L’année 1982 redistribue les cartes. Tapie survend sa soupe de win chez Véronique et Davina et Johnny se paye le Palais des sports. Le spectacle post-apocalyptique, pompé sur le Mad Max de Georges Miller redessine la sphère mainstream : Hallyday hurle sous sa tenue de guerrier en cuir, entouré de bergers allemands et de pin-up en bas résille. La France s’endurcit, les putes font des passes dans les box de parkings souterrains, entourées de leurs loubards de macs et leurs crans d’arrêts. Viper va devenir un dommage collatéral dès lors que les punks en mal de squats artistiques se mêlent de la maquette : Pierre Ouin, Benito ou encore Max apparaissent progressivement dans la revue. Le rédactionnel s’étoffe, Moebius et Jodorowsky y acceptent des interviews et beaucoup voit en Viper le cousin « addict » de Métal Hurlant.

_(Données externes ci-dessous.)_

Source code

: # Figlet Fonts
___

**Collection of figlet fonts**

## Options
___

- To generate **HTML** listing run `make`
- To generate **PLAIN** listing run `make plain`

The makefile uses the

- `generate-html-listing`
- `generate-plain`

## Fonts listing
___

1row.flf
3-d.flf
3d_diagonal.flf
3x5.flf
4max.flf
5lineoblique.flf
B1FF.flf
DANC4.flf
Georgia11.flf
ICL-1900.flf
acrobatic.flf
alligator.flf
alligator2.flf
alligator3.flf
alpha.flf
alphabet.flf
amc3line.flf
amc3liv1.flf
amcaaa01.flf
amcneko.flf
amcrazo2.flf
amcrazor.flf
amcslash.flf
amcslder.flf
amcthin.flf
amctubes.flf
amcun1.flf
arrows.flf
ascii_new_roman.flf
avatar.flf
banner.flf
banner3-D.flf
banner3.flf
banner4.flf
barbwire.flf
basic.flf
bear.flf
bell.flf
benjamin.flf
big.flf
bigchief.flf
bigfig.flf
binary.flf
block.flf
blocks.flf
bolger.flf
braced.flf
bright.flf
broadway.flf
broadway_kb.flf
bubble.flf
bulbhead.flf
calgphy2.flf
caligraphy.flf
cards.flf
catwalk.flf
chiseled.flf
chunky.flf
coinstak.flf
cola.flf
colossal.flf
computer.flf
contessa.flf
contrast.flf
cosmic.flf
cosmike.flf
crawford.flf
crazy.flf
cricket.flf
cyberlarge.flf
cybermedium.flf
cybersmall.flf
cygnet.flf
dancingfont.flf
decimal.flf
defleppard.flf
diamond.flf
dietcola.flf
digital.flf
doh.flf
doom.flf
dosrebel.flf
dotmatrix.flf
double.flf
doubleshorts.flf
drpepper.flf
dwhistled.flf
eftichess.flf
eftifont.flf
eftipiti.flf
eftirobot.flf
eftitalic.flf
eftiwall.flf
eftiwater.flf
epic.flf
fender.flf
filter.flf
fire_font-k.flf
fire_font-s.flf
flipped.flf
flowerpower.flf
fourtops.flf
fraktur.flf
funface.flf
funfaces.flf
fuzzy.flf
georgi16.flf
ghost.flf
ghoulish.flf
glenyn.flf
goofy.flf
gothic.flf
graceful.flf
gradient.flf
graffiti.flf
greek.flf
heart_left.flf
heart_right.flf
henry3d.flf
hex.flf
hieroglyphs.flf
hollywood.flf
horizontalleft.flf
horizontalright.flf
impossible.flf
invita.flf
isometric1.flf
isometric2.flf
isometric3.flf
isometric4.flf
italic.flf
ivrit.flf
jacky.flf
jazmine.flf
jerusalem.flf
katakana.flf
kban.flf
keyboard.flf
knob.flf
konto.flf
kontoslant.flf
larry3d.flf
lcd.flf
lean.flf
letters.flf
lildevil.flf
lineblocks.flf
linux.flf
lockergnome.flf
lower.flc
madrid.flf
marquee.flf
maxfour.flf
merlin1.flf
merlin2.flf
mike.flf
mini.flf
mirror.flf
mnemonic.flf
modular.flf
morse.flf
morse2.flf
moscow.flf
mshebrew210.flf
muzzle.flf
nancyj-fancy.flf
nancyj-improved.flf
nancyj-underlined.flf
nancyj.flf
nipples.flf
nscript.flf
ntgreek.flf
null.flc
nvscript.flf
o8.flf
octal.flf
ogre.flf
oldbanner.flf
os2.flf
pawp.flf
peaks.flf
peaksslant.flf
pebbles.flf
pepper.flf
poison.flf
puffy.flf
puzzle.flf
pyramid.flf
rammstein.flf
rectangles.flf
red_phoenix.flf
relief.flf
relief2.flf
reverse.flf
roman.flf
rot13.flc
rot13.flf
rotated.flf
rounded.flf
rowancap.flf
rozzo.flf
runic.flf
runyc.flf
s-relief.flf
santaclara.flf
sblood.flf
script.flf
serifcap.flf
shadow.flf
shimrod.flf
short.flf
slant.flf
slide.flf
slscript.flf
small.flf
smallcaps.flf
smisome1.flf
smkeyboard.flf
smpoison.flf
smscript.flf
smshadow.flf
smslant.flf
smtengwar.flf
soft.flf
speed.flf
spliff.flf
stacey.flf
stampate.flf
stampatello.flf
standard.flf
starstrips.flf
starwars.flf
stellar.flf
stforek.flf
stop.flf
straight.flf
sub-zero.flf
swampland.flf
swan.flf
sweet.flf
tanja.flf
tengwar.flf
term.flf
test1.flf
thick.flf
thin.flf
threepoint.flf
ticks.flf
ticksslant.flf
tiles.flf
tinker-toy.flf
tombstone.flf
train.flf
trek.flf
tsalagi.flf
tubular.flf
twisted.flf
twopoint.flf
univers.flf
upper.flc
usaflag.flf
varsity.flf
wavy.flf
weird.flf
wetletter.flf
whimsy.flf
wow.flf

Le magazine de Santi agit comme une colonne vertébrale, un axe sur lequel vient se greffer une constellation de personnalités fortes: on l’a dit, Druillet mais aussi Margerin, Vuillemin, Voss, Tramber, Denis Sire ou Gilbert Shelton défilent dans la joie et la bonne odeur. Les compositions sans fard d’Imagex marqueront les rétines de plusieurs lecteurs des années 80. Jean Rouzaud, rescapé d’Actuel, rejoint les rangs au début de l’aventure tandis que les futurs fondateurs de la maison d’édition « L’Association » (qui éditera plus tard Marjane Satrapi et son Persepolis) David B et Matt Konture ferment la marche dans les derniers numéros. Hippies, Punks et même costards cravates se côtoient, trouvent un terrain d’entente dans un maigre bureau près de la place de la Bastille début 1983.

L’enfer vert

Si la montée était douce, la descente sera brutale : « Au départ, Viper était presque fait dans ma cuisine mais à partir du 9 ou du 10, on a tenté de mettre en place un système de fonctionnement plus professionnel comme payer les anciens de la rédaction. Ça nous a foutu dans la merde. » Le manque de thunes, la fatigue de bouclages toujours plus importants et le loyer du bureau censé stagné qui finit par augmenter en janvier 84 sonnent le début des embrouilles. Le 13 janvier du même mois, Santi est condamné à un an de prison avec sursis et 50 000 francs d’amende pour présentation de stupéfiants sous un jour favorable sans même avoir été convoqué par le tribunal du Mans qui prononce le verdict. Il est clairement accusé de faire une apologie de la drogue à travers les pages de son canard foncedé. 1984, « année de gerbe » comme aime à le dire la couverture du neuvième numéro.

Subventionnée au titre de l’aide à la création par le ministère de la culture, présente dans une vingtaine d’alliances dans le monde, la revue tire sa révérence au bout de 11 numéros et laisse place à un marasme éditorial concernant la BD indépendante et alternative. Abattu tant moralement que financièrement Santi préfère se taire, malgré une tentative de rachat de la revue par son homologue espagnole El Vibora.

En 86, il quitte Paris, s’installe dans l’Aude ou la marge redevient son terrain de jeu : il écrit, fait de l’animation de rue, devient librairie et disquaire alternatif à Narbonne, met en place un festival pluriculturel associatif et revient finalement à ses premières amours, la musique. Il a eu 70 ans en mai et est toujours actif.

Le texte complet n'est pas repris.